--- Activity ---
Please return every line of the records that contains the word "rural".

--- Data for review ---

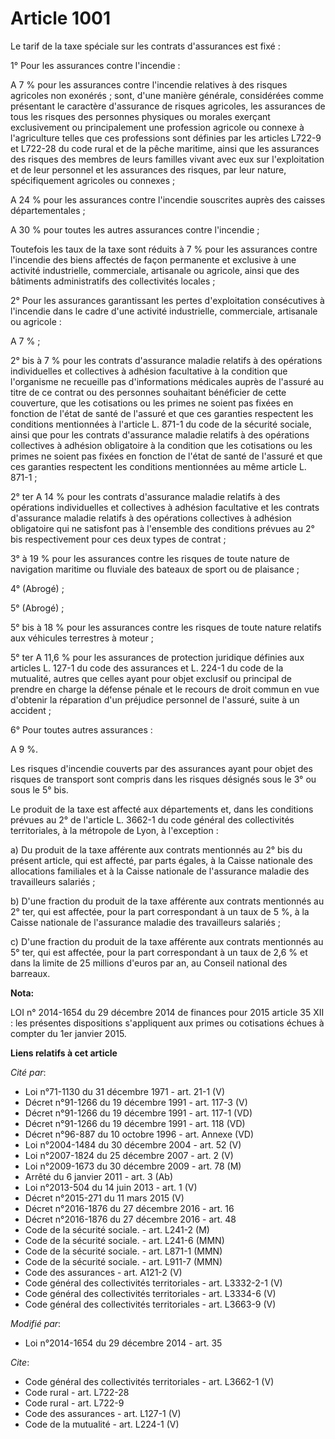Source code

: # Article 1001

Le tarif de la taxe spéciale sur les contrats d'assurances est fixé : 

1° Pour les assurances contre l'incendie : 

A 7 % pour les assurances contre l'incendie relatives à des risques agricoles non exonérés ; sont, d'une manière générale,
considérées comme présentant le caractère d'assurance de risques agricoles, les assurances de tous les risques des personnes
physiques ou morales exerçant exclusivement ou principalement une profession agricole ou connexe à l'agriculture telles que
ces professions sont définies par les articles L722-9 et L722-28 du code rural et de la pêche maritime, ainsi que les
assurances des risques des membres de leurs familles vivant avec eux sur l'exploitation et de leur personnel et les
assurances des risques, par leur nature, spécifiquement agricoles ou connexes ; 

A 24 % pour les assurances contre l'incendie souscrites auprès des caisses départementales ; 

A 30 % pour toutes les autres assurances contre l'incendie ; 

Toutefois les taux de la taxe sont réduits à 7 % pour les assurances contre l'incendie des biens affectés de façon permanente
et exclusive à une activité industrielle, commerciale, artisanale ou agricole, ainsi que des bâtiments administratifs des
collectivités locales ; 

2° Pour les assurances garantissant les pertes d'exploitation consécutives à l'incendie dans le cadre d'une activité
industrielle, commerciale, artisanale ou agricole : 

A 7 % ; 

2° bis à 7 % pour les contrats d'assurance maladie relatifs à des opérations individuelles et collectives à adhésion
facultative à la condition que l'organisme ne recueille pas d'informations médicales auprès de l'assuré au titre de ce
contrat ou des personnes souhaitant bénéficier de cette couverture, que les cotisations ou les primes ne soient pas fixées en
fonction de l'état de santé de l'assuré et que ces garanties respectent les conditions mentionnées à l'article L. 871-1 du
code de la sécurité sociale, ainsi que pour les contrats d'assurance maladie relatifs à des opérations collectives à adhésion
obligatoire à la condition que les cotisations ou les primes ne soient pas fixées en fonction de l'état de santé de l'assuré
et que ces garanties respectent les conditions mentionnées au même article L. 871-1 ; 

2° ter A 14 % pour les contrats d'assurance maladie relatifs à des opérations individuelles et collectives à adhésion
facultative et les contrats d'assurance maladie relatifs à des opérations collectives à adhésion obligatoire qui ne satisfont
pas à l'ensemble des conditions prévues au 2° bis respectivement pour ces deux types de contrat ; 

3° à 19 % pour les assurances contre les risques de toute nature de navigation maritime ou fluviale des bateaux de sport ou
de plaisance ; 

4° (Abrogé) ; 

5° (Abrogé) ; 

5° bis à 18 % pour les assurances contre les risques de toute nature relatifs aux véhicules terrestres à moteur ; 

5° ter A 11,6 % pour les assurances de protection juridique définies aux articles L. 127-1 du code des assurances et L. 224-1
du code de la mutualité, autres que celles ayant pour objet exclusif ou principal de prendre en charge la défense pénale et
le recours de droit commun en vue d'obtenir la réparation d'un préjudice personnel de l'assuré, suite à un accident ; 

6° Pour toutes autres assurances : 

A 9 %. 

Les risques d'incendie couverts par des assurances ayant pour objet des risques de transport sont compris dans les risques
désignés sous le 3° ou sous le 5° bis. 

Le produit de la taxe est affecté aux départements et, dans les conditions prévues au 2° de l'article L. 3662-1 du code
général des collectivités territoriales, à la métropole de Lyon, à l'exception : 

a) Du produit de la taxe afférente aux contrats mentionnés au 2° bis du présent article, qui est affecté, par parts égales, à
la Caisse nationale des allocations familiales et à la Caisse nationale de l'assurance maladie des travailleurs salariés ; 

b) D'une fraction du produit de la taxe afférente aux contrats mentionnés au 2° ter, qui est affectée, pour la part
correspondant à un taux de 5 %, à la Caisse nationale de l'assurance maladie des travailleurs salariés ; 

c) D'une fraction du produit de la taxe afférente aux contrats mentionnés au 5° ter, qui est affectée, pour la part
correspondant à un taux de 2,6 % et dans la limite de 25 millions d'euros par an, au Conseil national des barreaux.

**Nota:**

LOI n° 2014-1654 du 29 décembre 2014 de finances pour 2015 article 35 XII : les présentes dispositions s'appliquent aux
primes ou cotisations échues à compter du 1er janvier 2015.

**Liens relatifs à cet article**

_Cité par_:

  - Loi n°71-1130 du 31 décembre 1971 - art. 21-1 (V)
  - Décret n°91-1266 du 19 décembre 1991 - art. 117-3 (V)
  - Décret n°91-1266 du 19 décembre 1991 - art. 117-1 (VD)
  - Décret n°91-1266 du 19 décembre 1991 - art. 118 (VD)
  - Décret n°96-887 du 10 octobre 1996 - art. Annexe (VD)
  - Loi n°2004-1484 du 30 décembre 2004 - art. 52 (V)
  - Loi n°2007-1824 du 25 décembre 2007 - art. 2 (V)
  - Loi n°2009-1673 du 30 décembre 2009 - art. 78 (M)
  - Arrêté du 6 janvier 2011 - art. 3 (Ab)
  - Loi n°2013-504 du 14 juin 2013 - art. 1 (V)
  - Décret n°2015-271 du 11 mars 2015 (V)
  - Décret n°2016-1876 du 27 décembre 2016 - art. 16
  - Décret n°2016-1876 du 27 décembre 2016 - art. 48
  - Code de la sécurité sociale. - art. L241-2 (M)
  - Code de la sécurité sociale. - art. L241-6 (MMN)
  - Code de la sécurité sociale. - art. L871-1 (MMN)
  - Code de la sécurité sociale. - art. L911-7 (MMN)
  - Code des assurances - art. A121-2 (V)
  - Code général des collectivités territoriales - art. L3332-2-1 (V)
  - Code général des collectivités territoriales - art. L3334-6 (V)
  - Code général des collectivités territoriales - art. L3663-9 (V)

_Modifié par_:

  - Loi n°2014-1654 du 29 décembre 2014 - art. 35

_Cite_:

  - Code général des collectivités territoriales - art. L3662-1 (V)
  - Code rural - art. L722-28
  - Code rural - art. L722-9
  - Code des assurances - art. L127-1 (V)
  - Code de la mutualité - art. L224-1 (V)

--- Solution for this task ---
ces professions sont définies par les articles L722-9 et L722-28 du code rural et de la pêche maritime, ainsi que les
  - Code rural - art. L722-28
  - Code rural - art. L722-9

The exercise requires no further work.